GOAL OF THE EXERCISE:
Your copy of the listing should match it exactly, only without pictures.
--- START ---
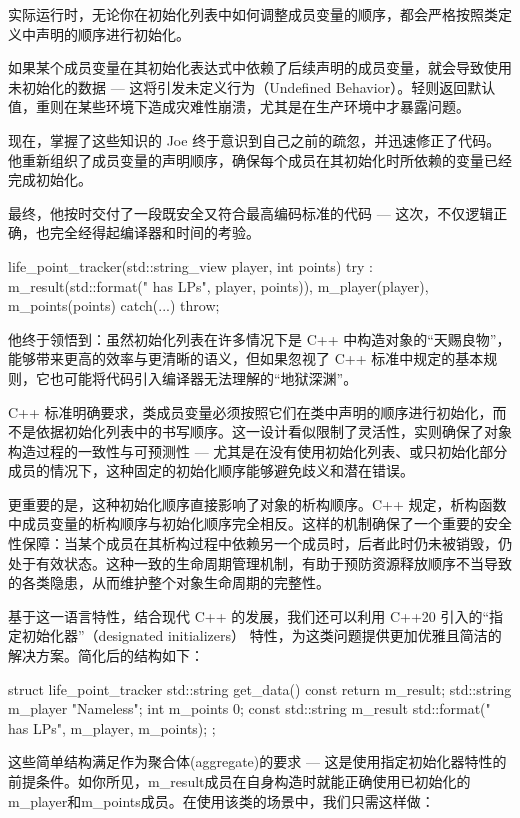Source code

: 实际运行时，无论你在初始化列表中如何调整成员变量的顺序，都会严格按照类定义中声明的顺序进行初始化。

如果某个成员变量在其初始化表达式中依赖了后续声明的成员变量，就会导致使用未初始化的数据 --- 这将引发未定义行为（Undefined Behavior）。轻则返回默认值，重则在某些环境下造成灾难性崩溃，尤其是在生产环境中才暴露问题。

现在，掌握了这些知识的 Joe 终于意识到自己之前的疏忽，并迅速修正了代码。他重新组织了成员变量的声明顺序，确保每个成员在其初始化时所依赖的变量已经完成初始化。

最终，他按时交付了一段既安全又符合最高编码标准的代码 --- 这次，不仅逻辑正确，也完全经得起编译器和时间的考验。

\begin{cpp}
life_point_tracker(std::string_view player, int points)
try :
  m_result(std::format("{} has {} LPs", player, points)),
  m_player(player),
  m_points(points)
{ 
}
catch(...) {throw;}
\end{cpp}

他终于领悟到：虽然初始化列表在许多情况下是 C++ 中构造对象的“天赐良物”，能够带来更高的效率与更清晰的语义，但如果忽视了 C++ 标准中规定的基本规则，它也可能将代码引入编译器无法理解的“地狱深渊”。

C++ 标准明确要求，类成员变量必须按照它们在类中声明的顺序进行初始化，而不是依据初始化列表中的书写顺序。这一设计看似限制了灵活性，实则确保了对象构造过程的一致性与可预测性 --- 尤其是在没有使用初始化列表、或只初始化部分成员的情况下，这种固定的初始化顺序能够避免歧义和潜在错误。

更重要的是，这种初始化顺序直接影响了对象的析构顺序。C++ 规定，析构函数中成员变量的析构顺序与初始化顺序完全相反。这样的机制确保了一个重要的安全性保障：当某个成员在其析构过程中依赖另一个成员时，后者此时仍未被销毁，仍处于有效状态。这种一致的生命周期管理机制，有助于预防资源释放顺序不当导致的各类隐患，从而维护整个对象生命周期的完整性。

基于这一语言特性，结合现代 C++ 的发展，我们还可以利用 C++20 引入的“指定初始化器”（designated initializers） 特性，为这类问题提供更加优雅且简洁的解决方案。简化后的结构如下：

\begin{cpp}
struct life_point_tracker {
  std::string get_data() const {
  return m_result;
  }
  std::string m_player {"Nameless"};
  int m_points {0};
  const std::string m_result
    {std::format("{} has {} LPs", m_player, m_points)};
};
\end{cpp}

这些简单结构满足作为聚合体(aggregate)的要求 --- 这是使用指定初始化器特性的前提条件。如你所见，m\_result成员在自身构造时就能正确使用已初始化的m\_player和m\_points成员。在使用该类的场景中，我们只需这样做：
--- END ---
WORKED SOLUTION:
Source code

: 实际运行时，无论你在初始化列表中如何调整成员变量的顺序，都会严格按照类定义中声明的顺序进行初始化。

如果某个成员变量在其初始化表达式中依赖了后续声明的成员变量，就会导致使用未初始化的数据 --- 这将引发未定义行为（Undefined Behavior）。轻则返回默认值，重则在某些环境下造成灾难性崩溃，尤其是在生产环境中才暴露问题。

现在，掌握了这些知识的 Joe 终于意识到自己之前的疏忽，并迅速修正了代码。他重新组织了成员变量的声明顺序，确保每个成员在其初始化时所依赖的变量已经完成初始化。

最终，他按时交付了一段既安全又符合最高编码标准的代码 --- 这次，不仅逻辑正确，也完全经得起编译器和时间的考验。

\begin{cpp}
life_point_tracker(std::string_view player, int points)
try :
  m_result(std::format("{} has {} LPs", player, points)),
  m_player(player),
  m_points(points)
{ 
}
catch(...) {throw;}
\end{cpp}

他终于领悟到：虽然初始化列表在许多情况下是 C++ 中构造对象的“天赐良物”，能够带来更高的效率与更清晰的语义，但如果忽视了 C++ 标准中规定的基本规则，它也可能将代码引入编译器无法理解的“地狱深渊”。

C++ 标准明确要求，类成员变量必须按照它们在类中声明的顺序进行初始化，而不是依据初始化列表中的书写顺序。这一设计看似限制了灵活性，实则确保了对象构造过程的一致性与可预测性 --- 尤其是在没有使用初始化列表、或只初始化部分成员的情况下，这种固定的初始化顺序能够避免歧义和潜在错误。

更重要的是，这种初始化顺序直接影响了对象的析构顺序。C++ 规定，析构函数中成员变量的析构顺序与初始化顺序完全相反。这样的机制确保了一个重要的安全性保障：当某个成员在其析构过程中依赖另一个成员时，后者此时仍未被销毁，仍处于有效状态。这种一致的生命周期管理机制，有助于预防资源释放顺序不当导致的各类隐患，从而维护整个对象生命周期的完整性。

基于这一语言特性，结合现代 C++ 的发展，我们还可以利用 C++20 引入的“指定初始化器”（designated initializers） 特性，为这类问题提供更加优雅且简洁的解决方案。简化后的结构如下：

\begin{cpp}
struct life_point_tracker {
  std::string get_data() const {
  return m_result;
  }
  std::string m_player {"Nameless"};
  int m_points {0};
  const std::string m_result
    {std::format("{} has {} LPs", m_player, m_points)};
};
\end{cpp}

这些简单结构满足作为聚合体(aggregate)的要求 --- 这是使用指定初始化器特性的前提条件。如你所见，m\_result成员在自身构造时就能正确使用已初始化的m\_player和m\_points成员。在使用该类的场景中，我们只需这样做：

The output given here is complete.